-- Supplied data --
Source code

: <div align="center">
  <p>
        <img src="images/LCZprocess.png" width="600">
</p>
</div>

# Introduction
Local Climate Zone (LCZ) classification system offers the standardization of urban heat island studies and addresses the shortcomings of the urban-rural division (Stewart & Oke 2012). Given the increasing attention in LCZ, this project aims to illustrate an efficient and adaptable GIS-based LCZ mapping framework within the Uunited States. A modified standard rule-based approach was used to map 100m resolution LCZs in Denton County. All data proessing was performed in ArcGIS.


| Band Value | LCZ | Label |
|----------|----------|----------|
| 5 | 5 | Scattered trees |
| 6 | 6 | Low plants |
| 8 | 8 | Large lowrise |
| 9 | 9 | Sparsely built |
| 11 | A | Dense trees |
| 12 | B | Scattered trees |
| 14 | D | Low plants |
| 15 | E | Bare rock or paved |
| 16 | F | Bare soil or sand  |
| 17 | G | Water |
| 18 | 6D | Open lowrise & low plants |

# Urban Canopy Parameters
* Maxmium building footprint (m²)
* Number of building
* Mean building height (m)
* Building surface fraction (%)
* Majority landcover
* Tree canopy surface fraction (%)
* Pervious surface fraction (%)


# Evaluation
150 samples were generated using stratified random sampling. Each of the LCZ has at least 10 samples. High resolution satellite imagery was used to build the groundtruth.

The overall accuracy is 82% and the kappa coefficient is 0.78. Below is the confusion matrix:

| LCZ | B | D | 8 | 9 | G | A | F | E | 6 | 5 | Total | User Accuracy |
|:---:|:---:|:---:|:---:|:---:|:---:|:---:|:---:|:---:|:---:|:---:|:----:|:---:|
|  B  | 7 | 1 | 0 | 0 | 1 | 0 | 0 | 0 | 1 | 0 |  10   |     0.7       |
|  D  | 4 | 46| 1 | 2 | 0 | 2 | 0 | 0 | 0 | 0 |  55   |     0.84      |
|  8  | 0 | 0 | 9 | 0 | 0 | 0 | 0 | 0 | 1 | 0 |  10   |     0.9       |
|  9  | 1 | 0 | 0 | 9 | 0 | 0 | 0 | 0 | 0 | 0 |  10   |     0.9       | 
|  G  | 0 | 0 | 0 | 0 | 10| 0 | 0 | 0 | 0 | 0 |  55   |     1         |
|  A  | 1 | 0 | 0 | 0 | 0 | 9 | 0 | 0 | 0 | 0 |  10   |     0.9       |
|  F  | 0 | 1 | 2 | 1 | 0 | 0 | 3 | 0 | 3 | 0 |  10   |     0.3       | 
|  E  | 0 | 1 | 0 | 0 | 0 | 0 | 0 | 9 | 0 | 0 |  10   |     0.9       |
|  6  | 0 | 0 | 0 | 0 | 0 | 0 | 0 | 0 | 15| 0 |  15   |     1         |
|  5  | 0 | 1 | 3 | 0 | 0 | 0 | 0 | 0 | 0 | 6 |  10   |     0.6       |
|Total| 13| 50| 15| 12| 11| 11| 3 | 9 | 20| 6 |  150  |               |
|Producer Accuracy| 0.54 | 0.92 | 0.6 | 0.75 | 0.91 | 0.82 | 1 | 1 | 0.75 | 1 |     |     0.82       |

-- Instructions to follow --
Would you write out the whole listing word for word?

-- Answer section --
Source code

: <div align="center">
  <p>
        <img src="images/LCZprocess.png" width="600">
</p>
</div>

# Introduction
Local Climate Zone (LCZ) classification system offers the standardization of urban heat island studies and addresses the shortcomings of the urban-rural division (Stewart & Oke 2012). Given the increasing attention in LCZ, this project aims to illustrate an efficient and adaptable GIS-based LCZ mapping framework within the Uunited States. A modified standard rule-based approach was used to map 100m resolution LCZs in Denton County. All data proessing was performed in ArcGIS.


| Band Value | LCZ | Label |
|----------|----------|----------|
| 5 | 5 | Scattered trees |
| 6 | 6 | Low plants |
| 8 | 8 | Large lowrise |
| 9 | 9 | Sparsely built |
| 11 | A | Dense trees |
| 12 | B | Scattered trees |
| 14 | D | Low plants |
| 15 | E | Bare rock or paved |
| 16 | F | Bare soil or sand  |
| 17 | G | Water |
| 18 | 6D | Open lowrise & low plants |

# Urban Canopy Parameters
* Maxmium building footprint (m²)
* Number of building
* Mean building height (m)
* Building surface fraction (%)
* Majority landcover
* Tree canopy surface fraction (%)
* Pervious surface fraction (%)


# Evaluation
150 samples were generated using stratified random sampling. Each of the LCZ has at least 10 samples. High resolution satellite imagery was used to build the groundtruth.

The overall accuracy is 82% and the kappa coefficient is 0.78. Below is the confusion matrix:

| LCZ | B | D | 8 | 9 | G | A | F | E | 6 | 5 | Total | User Accuracy |
|:---:|:---:|:---:|:---:|:---:|:---:|:---:|:---:|:---:|:---:|:---:|:----:|:---:|
|  B  | 7 | 1 | 0 | 0 | 1 | 0 | 0 | 0 | 1 | 0 |  10   |     0.7       |
|  D  | 4 | 46| 1 | 2 | 0 | 2 | 0 | 0 | 0 | 0 |  55   |     0.84      |
|  8  | 0 | 0 | 9 | 0 | 0 | 0 | 0 | 0 | 1 | 0 |  10   |     0.9       |
|  9  | 1 | 0 | 0 | 9 | 0 | 0 | 0 | 0 | 0 | 0 |  10   |     0.9       | 
|  G  | 0 | 0 | 0 | 0 | 10| 0 | 0 | 0 | 0 | 0 |  55   |     1         |
|  A  | 1 | 0 | 0 | 0 | 0 | 9 | 0 | 0 | 0 | 0 |  10   |     0.9       |
|  F  | 0 | 1 | 2 | 1 | 0 | 0 | 3 | 0 | 3 | 0 |  10   |     0.3       | 
|  E  | 0 | 1 | 0 | 0 | 0 | 0 | 0 | 9 | 0 | 0 |  10   |     0.9       |
|  6  | 0 | 0 | 0 | 0 | 0 | 0 | 0 | 0 | 15| 0 |  15   |     1         |
|  5  | 0 | 1 | 3 | 0 | 0 | 0 | 0 | 0 | 0 | 6 |  10   |     0.6       |
|Total| 13| 50| 15| 12| 11| 11| 3 | 9 | 20| 6 |  150  |               |
|Producer Accuracy| 0.54 | 0.92 | 0.6 | 0.75 | 0.91 | 0.82 | 1 | 1 | 0.75 | 1 |     |     0.82       |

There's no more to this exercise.